IF 8.1 1区 生物学 Q1 BIOCHEMISTRY & MOLECULAR BIOLOGY Pub Date : 2024-08-07 DOI: 10.1016/j.cub.2024.07.045
Miguel B Araújo, Diogo Alagador

Rewilding seeks to address biodiversity loss by restoring trophic interactions and fostering self-regulating ecosystems. Although gaining traction in Europe and North America, the extent to which rewilding can meet post-2020 protected-area targets remains uncertain. We formulated criteria to map suitable areas for rewilding by identifying large tracts of land with minimal human disturbances and the presence of key mammal species. We find that one-quarter of Europe, approximately 117 million hectares (ha), is compatible with our rewilding criteria. Of these, 70% are in cooler climates. Passive rewilding opportunities, focused on managing existing wilderness, are predominant in Scandinavia, Scotland, the Iberian Peninsula, and notably in the Baltic states, Ireland, and southeastern Europe. Active rewilding opportunities, marked by reintroduction of absent trophic guilds, are identified in Corsica, Sardinia, southern France, and parts of the Netherlands, Denmark, Sweden, and Norway. Our mapping supports European nations in leveraging land abandonment to expand areas for nature conservation, aligning with the European Biodiversity Strategy for 2030. Nevertheless, countries with limited potential for rewilding should consider alternative conservation strategies.

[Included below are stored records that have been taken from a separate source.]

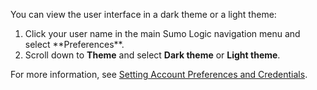 You can view the user interface in a dark theme or a light theme:
1. <!--Kanso [**Classic UI**](/docs/get-started/sumo-logic-ui/).Kanso--> Click your user name in the main Sumo Logic navigation menu and select **Preferences**. <!--Kanso <br/>[**New UI**](/docs/get-started/sumo-logic-ui). Click your user icon in the upper right corner of the screen and select **Preferences**.  Kanso-->
1. Scroll down to **Theme** and select **Dark theme** or **Light theme**.

For more information, see [Setting Account Preferences and Credentials](/docs/get-started/account-settings-preferences).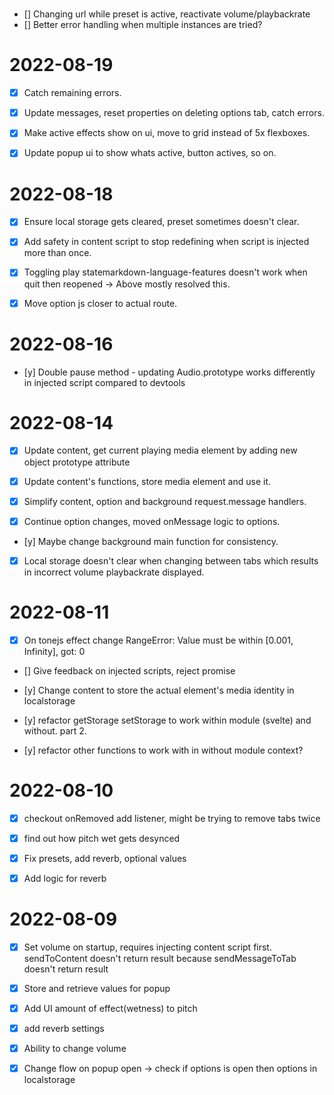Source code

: #

- [] Changing url while preset is active, reactivate volume/playbackrate
- [] Better error handling when multiple instances are tried?

# 2022-08-19

- [x] Catch remaining errors.

- [x] Update messages, reset properties on deleting options tab, catch errors.

- [x] Make active effects show on ui, move to grid instead of 5x flexboxes.

- [x] Update popup ui to show whats active, button actives, so on.

# 2022-08-18

- [x] Ensure local storage gets cleared, preset sometimes doesn't clear.

- [x] Add safety in content script to stop redefining when script is injected more than once.

- [x] Toggling play statemarkdown-language-features doesn't work when quit then reopened -> Above mostly resolved this.

- [x] Move option js closer to actual route.

# 2022-08-16

- [y] Double pause method - updating Audio.prototype works differently in injected script compared to devtools


# 2022-08-14

- [x] Update content, get current playing media element by adding new object prototype attribute

- [x] Update content's functions, store media element and use it.

- [x] Simplify content, option and background request.message handlers.

- [x] Continue option changes, moved onMessage logic to options.

- [y] Maybe change background main function for consistency.

- [x] Local storage doesn't clear when changing between tabs which results in incorrect volume playbackrate displayed.

# 2022-08-11

- [x] On tonejs effect change RangeError: Value must be within [0.001, Infinity], got: 0

- [] Give feedback on injected scripts, reject promise 

- [y] Change content to store the actual element's media identity in localstorage

- [y] refactor getStorage setStorage to work within module (svelte) and without. part 2.

- [y] refactor other functions to work with in without module context?

# 2022-08-10

- [x] checkout onRemoved add listener, might be trying to remove tabs twice

- [x] find out how pitch wet gets desynced

- [x] Fix presets, add reverb, optional values

- [x] Add logic for reverb

# 2022-08-09

- [x] Set volume on startup, requires injecting content script first.
    sendToContent doesn't return result because sendMessageToTab doesn't return result

- [x] Store and retrieve values for popup

- [x] Add UI amount of effect(wetness) to pitch

- [x] add reverb settings

- [x] Ability to change volume

- [x] Change flow on popup open -> check if options is open then options in localstorage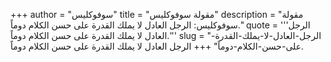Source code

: +++
author = "سوفوكليس"
title = "مقولة سوفوكليس"
description = "مقولة سوفوكليس: الرجل العادل لا يملك القدرة على حسن الكلام دوماً."
quote = '''الرجل العادل لا يملك القدرة على حسن الكلام دوماً.''' 
slug = "الرجل-العادل-لا-يملك-القدرة-على-حسن-الكلام-دوماً"
+++
الرجل العادل لا يملك القدرة على حسن الكلام دوماً.

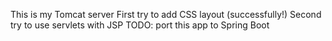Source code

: This is my Tomcat server
First try to add CSS layout (successfully!) 
Second try to use servlets with JSP
TODO: port this app to Spring Boot
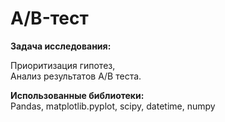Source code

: # A/B-тест
**Задача исследования:**

Приоритизация гипотез,\
Анализ результатов A/B теста.

**Использованные библиотеки:**\
Pandas, matplotlib.pyplot, scipy, datetime, numpy
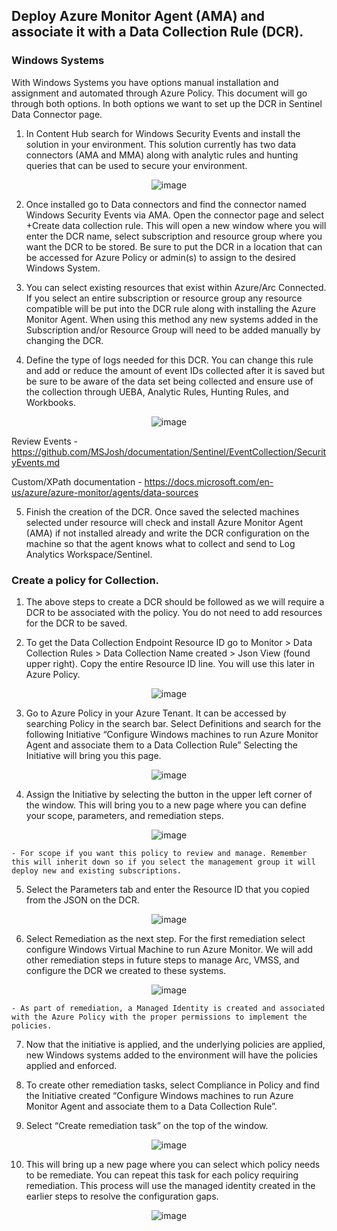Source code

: ## Deploy Azure Monitor Agent (AMA) and associate it with a Data Collection Rule (DCR).

### Windows Systems

With Windows Systems you have options manual installation and assignment and automated through Azure Policy. This document will go through both options. In both options we want to set up the DCR in Sentinel Data Connector page.

1. In Content Hub search for Windows Security Events and install the solution in your environment. This solution currently has two data connectors (AMA and MMA) along with analytic rules and hunting queries that can be used to secure your environment.

<div style="text-align:center"><img src="https://github.com/MSJosh/documentation/assets/120500937/00915350-18ce-49b0-8c5f-ef7debd315f8" alt="image"></div>

2. Once installed go to Data connectors and find the connector named Windows Security Events via AMA. Open the connector page and select +Create data collection rule. This will open a new window where you will enter the DCR name, select subscription and resource group where you want the DCR to be stored. Be sure to put the DCR in a location that can be accessed for Azure Policy or admin(s) to assign to the desired Windows System. 

3. You can select existing resources that exist within Azure/Arc Connected. If you select an entire subscription or resource group any resource compatible will be put into the DCR rule along with installing the Azure Monitor Agent. When using this method any new systems added in the Subscription and/or Resource Group will need to be added manually by changing the DCR. 

4. Define the type of logs needed for this DCR. You can change this rule and add or reduce the amount of event IDs collected after it is saved but be sure to be aware of the data set being collected and ensure use of the collection through UEBA, Analytic Rules, Hunting Rules, and Workbooks. 

<div style="text-align:center"><img src="https://github.com/MSJosh/documentation/assets/120500937/6c429d22-e807-4616-8979-6800abb39b2a" alt="image"></div>

Review Events - https://github.com/MSJosh/documentation/Sentinel/EventCollection/SecurityEvents.md 

Custom/XPath documentation - https://docs.microsoft.com/en-us/azure/azure-monitor/agents/data-sources

5. Finish the creation of the DCR. Once saved the selected machines selected under resource will check and install Azure Monitor Agent (AMA) if not installed already and write the DCR configuration on the machine so that the agent knows what to collect and send to Log Analytics Workspace/Sentinel. 

### Create a policy for Collection.

1. The above steps to create a DCR should be followed as we will require a DCR to be associated with the policy. You do not need to add resources for the DCR to be saved.

2. To get the Data Collection Endpoint Resource ID go to Monitor > Data Collection Rules > Data Collection Name created > Json View (found upper right). Copy the entire Resource ID line. You will use this later in Azure Policy.

<div style="text-align:center"><img src="https://github.com/MSJosh/documentation/assets/120500937/b55cfad3-3f77-48d5-8413-c6c26428ede3" alt="image"></div>

3. Go to Azure Policy in your Azure Tenant. It can be accessed by searching Policy in the search bar. Select Definitions and search for the following Initiative “Configure Windows machines to run Azure Monitor Agent and associate them to a Data Collection Rule” Selecting the Initiative will bring you this page.

<div style="text-align:center"><img src="https://github.com/MSJosh/documentation/assets/120500937/621a8e9c-9a03-4b76-90fb-72e14a86abab" alt="image"></div>

4. Assign the Initiative by selecting the button in the upper left corner of the window. This will bring you to a new page where you can define your scope, parameters, and remediation steps.

<div style="text-align:center"><img src="https://github.com/MSJosh/documentation/assets/120500937/0c92b1d3-fadd-493c-a733-79bc89bf0f30" alt="image"></div>

    - For scope if you want this policy to review and manage. Remember this will inherit down so if you select the management group it will deploy new and existing subscriptions.

5. Select the Parameters tab and enter the Resource ID that you copied from the JSON on the DCR.

<div style="text-align:center"><img src="https://github.com/MSJosh/documentation/assets/120500937/f01d9b17-1243-42c7-af07-f148c3da1b38" alt="image"></div>

6. Select Remediation as the next step. For the first remediation select configure Windows Virtual Machine to run Azure Monitor. We will add other remediation steps in future steps to manage Arc, VMSS, and configure the DCR we created to these systems.

<div style="text-align:center"><img src="https://github.com/MSJosh/documentation/assets/120500937/8f1a0150-f126-41e2-85ed-9d9e665a6d98" alt="image"></div>

    - As part of remediation, a Managed Identity is created and associated with the Azure Policy with the proper permissions to implement the policies.

7. Now that the initiative is applied, and the underlying policies are applied, new Windows systems added to the environment will have the policies applied and enforced.

8. To create other remediation tasks, select Compliance in Policy and find the Initiative created “Configure Windows machines to run Azure Monitor Agent and associate them to a Data Collection Rule”.

9. Select “Create remediation task” on the top of the window.

<div style="text-align:center"><img src="https://github.com/MSJosh/documentation/assets/120500937/2feb217d-c123-4875-8d81-fc7f5c27f418" alt="image"></div>

10. This will bring up a new page where you can select which policy needs to be remediate. You can repeat this task for each policy requiring remediation. This process will use the managed identity created in the earlier steps to resolve the configuration gaps.

<div style="text-align:center"><img src="https://github.com/MSJosh/documentation/assets/120500937/19c0453f-d1a6-4f26-ba87-7ff0860934ba" alt="image"></div>
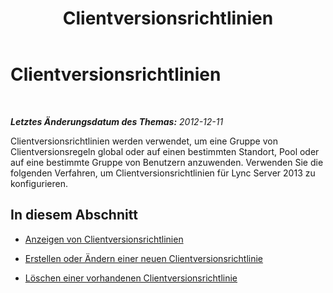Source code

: ﻿---
title: Clientversionsrichtlinien
TOCTitle: Clientversionsrichtlinien
ms:assetid: e3368dbe-3af7-44aa-992f-7fccf8d57edd
ms:mtpsurl: https://technet.microsoft.com/de-de/library/JJ923061(v=OCS.15)
ms:contentKeyID: 52056477
ms.date: 05/19/2016
mtps_version: v=OCS.15
ms.translationtype: HT
---

# Clientversionsrichtlinien

 

_**Letztes Änderungsdatum des Themas:** 2012-12-11_

Clientversionsrichtlinien werden verwendet, um eine Gruppe von Clientversionsregeln global oder auf einen bestimmten Standort, Pool oder auf eine bestimmte Gruppe von Benutzern anzuwenden. Verwenden Sie die folgenden Verfahren, um Clientversionsrichtlinien für Lync Server 2013 zu konfigurieren.

## In diesem Abschnitt

  - [Anzeigen von Clientversionsrichtlinien](lync-server-2013-view-client-version-policies.md)

  - [Erstellen oder Ändern einer neuen Clientversionsrichtlinie](lync-server-2013-create-or-modify-a-new-client-version-policy.md)

  - [Löschen einer vorhandenen Clientversionsrichtlinie](lync-server-2013-delete-an-existing-client-version-policy.md)


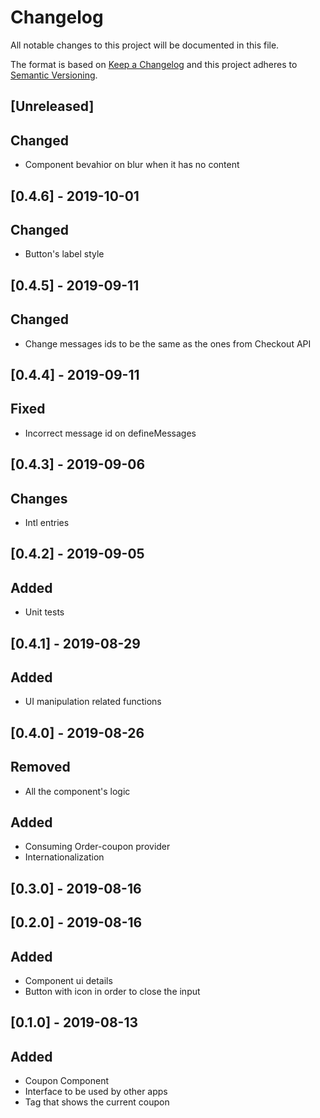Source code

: # Changelog

All notable changes to this project will be documented in this file.

The format is based on [Keep a Changelog](http://keepachangelog.com/en/1.0.0/)
and this project adheres to [Semantic Versioning](http://semver.org/spec/v2.0.0.html).

## [Unreleased]

## Changed

- Component bevahior on blur when it has no content

## [0.4.6] - 2019-10-01

## Changed

- Button's label style

## [0.4.5] - 2019-09-11

## Changed

- Change messages ids to be the same as the ones from Checkout API

## [0.4.4] - 2019-09-11

## Fixed

- Incorrect message id on defineMessages

## [0.4.3] - 2019-09-06

## Changes

- Intl entries

## [0.4.2] - 2019-09-05

## Added

- Unit tests

## [0.4.1] - 2019-08-29

## Added

- UI manipulation related functions

## [0.4.0] - 2019-08-26

## Removed

- All the component's logic

## Added

- Consuming Order-coupon provider
- Internationalization

## [0.3.0] - 2019-08-16

## [0.2.0] - 2019-08-16

## Added

- Component ui details
- Button with icon in order to close the input

## [0.1.0] - 2019-08-13

## Added

- Coupon Component
- Interface to be used by other apps
- Tag that shows the current coupon
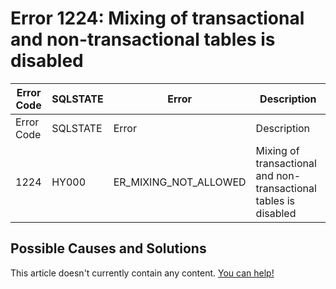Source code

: 
# Error 1224: Mixing of transactional and non-transactional tables is disabled


| Error Code | SQLSTATE | Error | Description |
| --- | --- | --- | --- |
| Error Code | SQLSTATE | Error | Description |
| 1224 | HY000 | ER_MIXING_NOT_ALLOWED | Mixing of transactional and non-transactional tables is disabled |




## Possible Causes and Solutions


This article doesn't currently contain any content. [You can help!](/kb/en/writing-and-editing-knowledge-base-articles/)

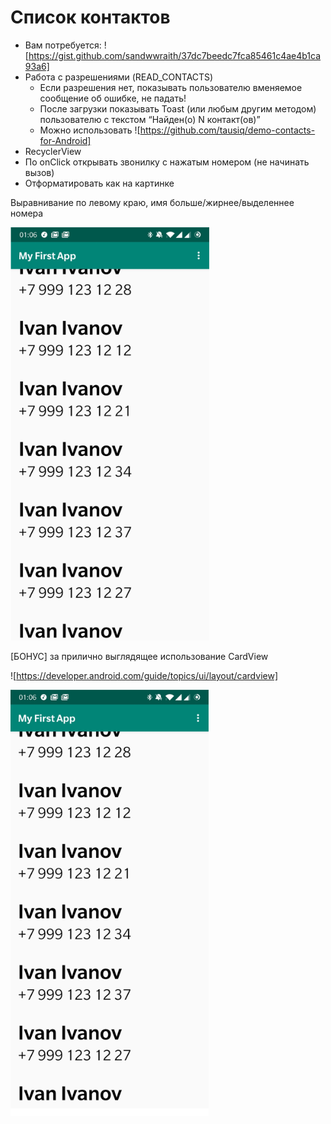# Список контактов

* Вам потребуется: ![https://gist.github.com/sandwwraith/37dc7beedc7fca85461c4ae4b1ca93a6]
* Работа с разрешениями (READ_CONTACTS)
  - Если разрешения нет, показывать пользователю вменяемое сообщение об ошибке, не падать!
  - После загрузки показывать Toast (или любым другим методом) пользователю с текстом “Найден(о) N контакт(ов)”
  - Можно использовать ![https://github.com/tausiq/demo-contacts-for-Android]
* RecyclerView
* По onClick открывать звонилку с нажатым номером (не начинать вызов)
* Отформатировать как на картинке 

Выравнивание по левому краю, имя больше/жирнее/выделеннее номера

![screenshot 1](images/screenshot1.png)

[БОНУС] за прилично выглядящее использование CardView

![https://developer.android.com/guide/topics/ui/layout/cardview]

![screenshot 2](images/screenshot2.png)
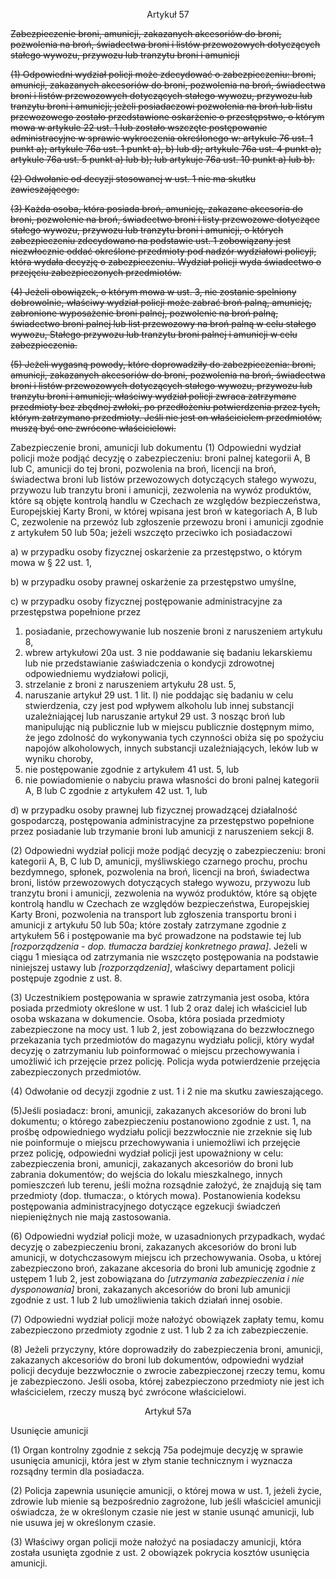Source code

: <a name="section_57"></a><p align="center">Artykuł 57</p>

<s>Zabezpieczenie broni, amunicji, zakazanych akcesoriów do broni, pozwolenia na broń, świadectwa broni i listów przewozowych dotyczących stałego wywozu, przywozu lub tranzytu broni i amunicji</s>

<s>(1) Odpowiedni wydział policji może zdecydować o zabezpieczeniu: broni, amunicji, zakazanych akcesoriów do broni, pozwolenia na broń, świadectwa broni i listów przewozowych dotyczących stałego wywozu, przywozu lub tranzytu broni i amunicji; jeżeli 
posiadaczowi pozwolenia na broń lub listu przewozowego zostało przedstawione oskarżenie o przestępstwo, o którym mowa w artykule 22 ust. 1 lub zostało wszczęte postępowanie administracyjne w sprawie wykroczenia określonego w: artykule 76 ust. 1 punkt a); artykule 76a ust. 1 punkt a), b) lub d); artykule 76a ust. 4 punkt a); artykule 76a ust. 5 punkt a) lub b); lub artykuje 76a ust. 10 punkt a) lub b).</s>

<s>(2) Odwołanie od decyzji stosowanej w ust. 1 nie ma skutku zawieszającego.</s>

<s>(3) Każda osoba, która posiada broń, amunicję, zakazane akcesoria do broni, pozwolenie na broń, świadectwo broni i listy przewozowe dotyczące stałego wywozu, przywozu lub tranzytu broni i amunicji, o których zabezpieczeniu zdecydowano na podstawie ust. 1 zobowiązany jest niezwłocznie oddać określone przedmioty pod nadzór wydziałowi policyji, która wydała decyzję o zabezpieczeniu. Wydział policji wyda świadectwo o przejęciu zabezpieczonych przedmiotów.</s>

<s>(4) Jeżeli obowiązek, o którym mowa w ust. 3, nie zostanie spelniony dobrowolnie, właściwy wydział policji może zabrać broń palną, amunicję, zabronione wyposażenie broni palnej, pozwolenie na broń palną, świadectwo broni palnej lub list przewozowy na broń palną w celu stałego wywozu, Stałego przywozu lub tranzytu broni palnej i amunicji w celu zabezpieczenia.</s>

<s>(5) Jeżeli wygasną powody, które doprowadziły do zabezpieczenia: broni, amunicji, zakazanych akcesoriów do broni, pozwolenia na broń, świadectwa broni i listów przewozowych dotyczących stałego wywozu, przywozu lub tranzytu broni i amunicji; właściwy wydział policji zwraca zatrzymane przedmioty bez zbędnej zwłoki, po przedłożeniu potwierdzenia przez tych, którym zatrzymano przedmioty. Jeśli nie jest on właścicielem przedmiotów, muszą być one zwrócone właścicielowi.
</s>


Zabezpieczenie broni, amunicji lub dokumentu
(1) Odpowiedni wydział policji może podjąć decyzję o zabezpieczeniu: broni palnej kategorii A, B lub C, amunicji do tej broni, pozwolenia na broń, licencji na broń, świadectwa broni lub listów przewozowych dotyczących stałego wywozu, przywozu lub tranzytu broni i amunicji, zezwolenia na wywóz produktów, które są objęte kontrolą handlu w Czechach ze względów bezpieczeństwa,  	Europejskiej Karty Broni, w której wpisana jest broń w kategoriach A, B lub C, zezwolenie na przewóz lub zgłoszenie przewozu broni i amunicji zgodnie z artykułem 50 lub 50a; jeżeli wszczęto przeciwko ich posiadaczowi

<!-- trestní stíhání - nie wiem, co to oznacza po polsku - ściganie karne? oskarżenie? może postępowanie karne?-->
a) w przypadku osoby fizycznej oskarżenie za przestępstwo, o którym mowa w § 22 ust. 1,

b) w przypadku osoby prawnej oskarżenie za przestępstwo umyślne,

c) w przypadku osoby fizycznej postępowanie administracyjne za przestępstwa popełnione przez
1. posiadanie, przechowywanie lub noszenie broni z naruszeniem artykułu 8,
2. wbrew artykułowi 20a ust. 3 nie poddawanie się badaniu lekarskiemu lub nie przedstawianie zaświadczenia o kondycji zdrowotnej odpowiedniemu wydziałowi policji,
3. strzelanie z broni z naruszeniem artykułu 28 ust. 5,
4. naruszanie artykuł 29 ust. 1 lit. l) nie poddając się badaniu w celu stwierdzenia, czy jest pod wpływem alkoholu lub innej substancji uzależniającej lub naruszanie artykuł 29 ust. 3 nosząc broń lub manipulując nią publicznie lub w miejscu publicznie dostępnym mimo, że jego zdolność do wykonywania tych czynności obiża się po spożyciu napojów alkoholowych, innych substancji uzależniających, leków lub w wyniku choroby,
5. nie postępowanie zgodnie z artykułem 41 ust. 5, lub
6. nie powiadomienie o nabyciu prawa własności do broni palnej kategorii A, B lub C zgodnie z artykułem 42 ust. 1,
lub

d) w przypadku osoby prawnej lub fizycznej prowadzącej działalność gospodarczą, postępowania administracyjne za przestępstwo
popełnione przez posiadanie lub trzymanie broni lub amunicji z naruszeniem sekcji 8.
<!-- posiadanie poprzez własność a trzymanie w sensie dzierżenia w ręku -->

(2) Odpowiedni wydział policji może podjąć decyzję o zabezpieczeniu: broni kategorii A, B, C lub D, amunicji, myśliwskiego czarnego prochu, prochu bezdymnego, spłonek, pozwolenia na broń, licencji na broń, świadectwa broni, listów przewozowych dotyczących stałego wywozu, przywozu lub tranzytu broni i amunicji, zezwolenia na wywóz produktów, które są objęte kontrolą handlu w Czechach ze względów bezpieczeństwa, Europejskiej Karty Broni, pozwolenia na transport lub zgłoszenia transportu broni i amunicji z artykułu 50 lub 50a; które zostały zatrzymane zgodnie z artykułem 56 i postępowanie ma być prowadzone na podstawie tej lub _[rozporządzenia - dop. tłumacza bardziej konkretnego prawa]_. Jeżeli w ciągu 1 miesiąca od zatrzymania nie wszczęto postępowania na podstawie niniejszej ustawy lub _[rozporządzenia]_, właściwy departament policji postępuje zgodnie z ust. 8.

(3) Uczestnikiem postępowania w sprawie zatrzymania jest osoba, która posiada przedmioty określone w ust. 1 lub 2 oraz dalej ich właściciel lub osoba wskazana w dokumencie. Osoba, która posiada przedmioty zabezpieczone na mocy ust. 1 lub 2, jest zobowiązana do bezzwłocznego przekazania tych przedmiotów do magazynu wydziału policji, który wydał decyzję o zatrzymaniu lub poinformować o miejscu przechowywania i umożliwić ich przejęcie przez policję. Policja wyda potwierdzenie przejęcia zabezpieczonych przedmiotów.

(4) Odwołanie od decyzji zgodnie z ust. 1 i 2 nie ma skutku zawieszającego.

(5)Jeśli posiadacz: broni, amunicji, zakazanych akcesoriów do broni lub dokumentu; o którego zabezpieczeniu postanowiono zgodnie z ust. 1, na prośbę odpowiedniego wydziału policji bezzwłocznie nie zrzeknie się lub nie poinformuje o miejscu przechowywania i uniemożliwi ich przejęcie przez policję, odpowiedni wydział policji jest upoważniony w celu: zabezpieczenia broni, amunicji, zakazanych akcesoriów do broni lub zabrania dokumentów; do wejścia do lokalu mieszkalnego, innych pomieszczeń lub terenu, jeśli można rozsądnie założyć, że znajdują się tam przedmioty (dop. tłumacza:, o których mowa). Postanowienia kodeksu postępowania administracyjnego dotyczące egzekucji świadczeń niepieniężnych nie mają zastosowania.

<!-- je povinna zajištění strpět a nesmí se zbraní,  - nie mam kompletnie pojęcia jak to przetłumaczyć-->
(6) Odpowiedni wydział policji może, w uzasadnionych przypadkach, wydać decyzję o zabezpieczeniu broni, zakazanych akcesoriów do broni lub amunicji, w dotychczasowym miejscu ich przechowywania. Osoba, u której zabezpieczono broń, zakazane akcesoria do broni lub amunicję zgodnie z ustępem 1 lub 2, jest zobowiązana do _[utrzymania zabezpieczenia i nie dysponowania]_ broni, zakazanych akcesoriów do broni lub amunicji zgodnie z ust. 1 lub 2 lub umożliwienia takich działań innej osobie.

(7) Odpowiedni wydział policji może nałożyć obowiązek zapłaty temu, komu zabezpieczono przedmioty zgodnie z ust. 1 lub 2 za ich zabezpieczenie.

(8) Jeżeli przyczyny, które doprowadziły do zabezpieczenia broni, amunicji, zakazanych akcesoriów do broni lub dokumentów, odpowiedni wydział policji decyduje bezzwłocznie o zwrocie zabezpieczonej rzeczy temu, komu je zabezpieczono. Jeśli osoba, której zabezpieczono przedmioty nie jest ich właścicielem, rzeczy muszą być zwrócone właścicielowi.

<a name="section_57a"></a><p align="center">Artykuł 57a</p>

Usunięcie amunicji

(1) Organ kontrolny zgodnie z sekcją 75a podejmuje decyzję w sprawie usunięcia amunicji, która jest w złym stanie technicznym i wyznacza rozsądny termin dla posiadacza.

(2) Policja zapewnia usunięcie amunicji, o której mowa w ust. 1, jeżeli życie, zdrowie lub mienie są bezpośrednio zagrożone, lub jeśli właściciel amunicji oświadcza, że w określonym czasie nie jest w stanie usunąć amunicji, lub nie usuwa jej w określonym czasie.

(3) Właściwy organ policji może nałożyć na posiadaczy amunicji, która została usunięta zgodnie z ust. 2 obowiązek pokrycia kosztów usunięcia amunicji.
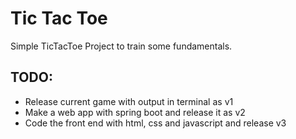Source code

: # Tic Tac Toe

Simple TicTacToe Project to train some fundamentals.

## TODO:

- Release current game with output in terminal as v1
- Make a web app with spring boot and release it as v2
- Code the front end with html, css and javascript and release v3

野化旨在通过恢复营养相互作用和培育自我调节的生态系统来解决生物多样性丧失的问题。尽管野化在欧洲和北美受到越来越多的关注,但能在多大程度上实现2020年后的保护区目标仍不确定。我们制定了绘制适合野化地区的标准,确定了人类干扰最少、存在关键哺乳动物物种的大片土地。我们发现,欧洲四分之一的地区(约1.17亿公顷)符合我们的野化标准。其中,70%位于气候较凉爽的地区。斯堪的纳维亚半岛、苏格兰、伊比利亚半岛,尤其是波罗的海国家、爱尔兰和欧洲东南部,主要存在着以管理现有荒野为重点的被动式野化机会。在科西嘉岛、撒丁岛、法国南部以及荷兰、丹麦、瑞典和挪威的部分地区,我们发现了以重新引入缺失的营养群落为标志的积极野化机会。我们的绘图支持欧洲各国利用土地撂荒来扩大自然保护区域,与欧洲 2030 年生物多样性战略保持一致。然而,野化潜力有限的国家应考虑其他保护战略。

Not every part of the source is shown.